Southern Response, which was set up by the Government to settle the claims of policyholders who were insured through local insurer AMI after it was acquired by IAG in 2012, had appealed against the earlier decision made by the Court of Appeal.
The state-owned entity did not oppose the claim from Brendan and Colleen Ross - lead plaintiffs in the class action - being made on a representative basis.

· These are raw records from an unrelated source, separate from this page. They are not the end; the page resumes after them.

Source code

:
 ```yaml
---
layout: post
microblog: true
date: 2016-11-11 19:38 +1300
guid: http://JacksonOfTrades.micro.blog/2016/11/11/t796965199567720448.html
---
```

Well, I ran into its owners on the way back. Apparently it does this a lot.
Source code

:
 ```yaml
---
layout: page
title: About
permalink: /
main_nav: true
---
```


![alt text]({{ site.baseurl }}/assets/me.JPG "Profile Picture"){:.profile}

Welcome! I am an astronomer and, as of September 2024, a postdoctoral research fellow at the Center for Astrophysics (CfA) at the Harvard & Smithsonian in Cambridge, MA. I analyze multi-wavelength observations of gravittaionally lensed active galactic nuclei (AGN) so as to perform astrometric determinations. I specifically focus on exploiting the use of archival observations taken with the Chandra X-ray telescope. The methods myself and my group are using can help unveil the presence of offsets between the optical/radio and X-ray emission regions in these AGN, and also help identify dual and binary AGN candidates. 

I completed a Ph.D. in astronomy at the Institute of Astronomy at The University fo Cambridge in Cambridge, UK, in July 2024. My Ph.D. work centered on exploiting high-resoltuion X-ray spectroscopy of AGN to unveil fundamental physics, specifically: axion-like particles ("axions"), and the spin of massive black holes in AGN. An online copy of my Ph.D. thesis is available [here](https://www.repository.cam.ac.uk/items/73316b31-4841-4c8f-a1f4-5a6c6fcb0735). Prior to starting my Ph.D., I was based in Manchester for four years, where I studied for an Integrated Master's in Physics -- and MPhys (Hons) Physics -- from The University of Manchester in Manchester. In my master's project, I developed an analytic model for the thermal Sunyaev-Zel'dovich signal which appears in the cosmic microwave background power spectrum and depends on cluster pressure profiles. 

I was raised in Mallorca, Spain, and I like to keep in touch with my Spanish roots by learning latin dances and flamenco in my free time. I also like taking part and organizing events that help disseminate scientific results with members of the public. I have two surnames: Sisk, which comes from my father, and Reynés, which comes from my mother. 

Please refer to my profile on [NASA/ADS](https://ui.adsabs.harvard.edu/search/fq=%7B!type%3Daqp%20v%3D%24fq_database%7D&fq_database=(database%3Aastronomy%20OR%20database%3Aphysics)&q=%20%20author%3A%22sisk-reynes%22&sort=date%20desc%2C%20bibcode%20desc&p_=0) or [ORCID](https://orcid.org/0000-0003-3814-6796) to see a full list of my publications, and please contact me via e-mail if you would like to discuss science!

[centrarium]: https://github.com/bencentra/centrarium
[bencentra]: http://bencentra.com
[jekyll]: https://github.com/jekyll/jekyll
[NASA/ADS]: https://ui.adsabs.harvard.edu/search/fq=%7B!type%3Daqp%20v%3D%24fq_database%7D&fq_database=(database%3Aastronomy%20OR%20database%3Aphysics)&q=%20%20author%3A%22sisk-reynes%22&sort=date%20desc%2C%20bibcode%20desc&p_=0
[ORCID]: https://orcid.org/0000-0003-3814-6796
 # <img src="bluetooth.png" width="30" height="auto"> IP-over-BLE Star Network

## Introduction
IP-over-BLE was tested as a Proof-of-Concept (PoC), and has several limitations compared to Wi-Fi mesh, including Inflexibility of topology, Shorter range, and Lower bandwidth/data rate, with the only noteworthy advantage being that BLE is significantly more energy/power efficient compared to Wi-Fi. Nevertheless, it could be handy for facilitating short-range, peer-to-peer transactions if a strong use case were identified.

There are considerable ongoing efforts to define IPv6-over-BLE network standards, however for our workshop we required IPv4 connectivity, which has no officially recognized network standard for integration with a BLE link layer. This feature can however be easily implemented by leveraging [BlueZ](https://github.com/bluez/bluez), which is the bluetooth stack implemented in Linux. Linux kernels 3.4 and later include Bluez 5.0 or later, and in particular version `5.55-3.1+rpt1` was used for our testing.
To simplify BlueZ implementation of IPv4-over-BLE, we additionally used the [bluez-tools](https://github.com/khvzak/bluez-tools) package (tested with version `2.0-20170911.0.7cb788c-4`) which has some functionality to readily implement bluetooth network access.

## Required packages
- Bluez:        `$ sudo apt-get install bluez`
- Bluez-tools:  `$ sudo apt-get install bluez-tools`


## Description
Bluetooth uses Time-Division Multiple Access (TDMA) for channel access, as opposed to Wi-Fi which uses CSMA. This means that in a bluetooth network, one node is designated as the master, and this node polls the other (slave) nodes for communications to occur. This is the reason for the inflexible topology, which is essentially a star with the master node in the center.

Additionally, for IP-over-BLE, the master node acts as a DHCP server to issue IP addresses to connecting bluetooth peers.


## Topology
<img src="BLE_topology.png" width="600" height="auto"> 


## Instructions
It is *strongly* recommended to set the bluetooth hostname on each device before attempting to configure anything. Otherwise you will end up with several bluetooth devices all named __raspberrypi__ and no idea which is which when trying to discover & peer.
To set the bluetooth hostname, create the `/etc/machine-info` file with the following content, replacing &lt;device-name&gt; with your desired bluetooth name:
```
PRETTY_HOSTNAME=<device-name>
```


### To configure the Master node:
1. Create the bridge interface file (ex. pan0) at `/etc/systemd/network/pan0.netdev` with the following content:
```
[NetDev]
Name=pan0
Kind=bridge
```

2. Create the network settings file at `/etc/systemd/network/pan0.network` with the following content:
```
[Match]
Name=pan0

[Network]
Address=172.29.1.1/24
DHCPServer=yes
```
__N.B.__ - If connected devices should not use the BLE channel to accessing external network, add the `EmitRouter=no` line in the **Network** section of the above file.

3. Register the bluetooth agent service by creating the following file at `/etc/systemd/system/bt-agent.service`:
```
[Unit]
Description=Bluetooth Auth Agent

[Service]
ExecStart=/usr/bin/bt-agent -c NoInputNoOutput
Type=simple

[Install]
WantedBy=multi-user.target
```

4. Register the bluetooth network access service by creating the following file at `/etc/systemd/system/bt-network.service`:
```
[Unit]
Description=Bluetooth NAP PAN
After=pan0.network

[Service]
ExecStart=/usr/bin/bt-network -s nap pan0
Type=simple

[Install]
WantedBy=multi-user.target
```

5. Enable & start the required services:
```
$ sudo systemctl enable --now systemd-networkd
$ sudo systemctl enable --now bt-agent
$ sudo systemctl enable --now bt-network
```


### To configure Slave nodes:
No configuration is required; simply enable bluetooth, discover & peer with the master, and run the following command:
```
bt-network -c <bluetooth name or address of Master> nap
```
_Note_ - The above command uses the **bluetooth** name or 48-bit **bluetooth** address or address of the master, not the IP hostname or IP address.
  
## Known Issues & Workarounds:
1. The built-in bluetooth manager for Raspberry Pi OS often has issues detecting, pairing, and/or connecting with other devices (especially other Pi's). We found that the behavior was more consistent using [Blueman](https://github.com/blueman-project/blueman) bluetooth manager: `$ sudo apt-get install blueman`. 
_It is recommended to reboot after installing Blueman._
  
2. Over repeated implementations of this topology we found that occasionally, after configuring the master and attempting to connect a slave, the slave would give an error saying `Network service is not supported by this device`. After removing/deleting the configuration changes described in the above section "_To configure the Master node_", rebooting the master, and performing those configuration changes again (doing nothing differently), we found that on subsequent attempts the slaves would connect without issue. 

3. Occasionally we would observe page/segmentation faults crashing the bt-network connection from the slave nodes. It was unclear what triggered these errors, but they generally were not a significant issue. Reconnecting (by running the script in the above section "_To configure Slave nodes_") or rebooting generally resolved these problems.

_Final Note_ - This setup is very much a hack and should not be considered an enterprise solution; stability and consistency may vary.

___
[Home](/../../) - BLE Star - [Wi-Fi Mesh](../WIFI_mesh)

It however objected to their application to have their claim presented on an “opt out” basis.
Under an “opt out” format, it means a claim would be brought on behalf of every policyholder unless they have expressly chosen not to be part of it.
The High Court had granted leave for the representative claim to be brought in on an “opt in” basis” but the Court of Appeal later overturned the decision.
Southern Response in its appeal had argued the court should not seek to develop an opt out regime in the absence of a statutory framework, saying such an approach raises a number of problems.
It says these include process for notice and settlement approval, problems arising from the involvement of litigation funding and problems in the supervision of class actions generally.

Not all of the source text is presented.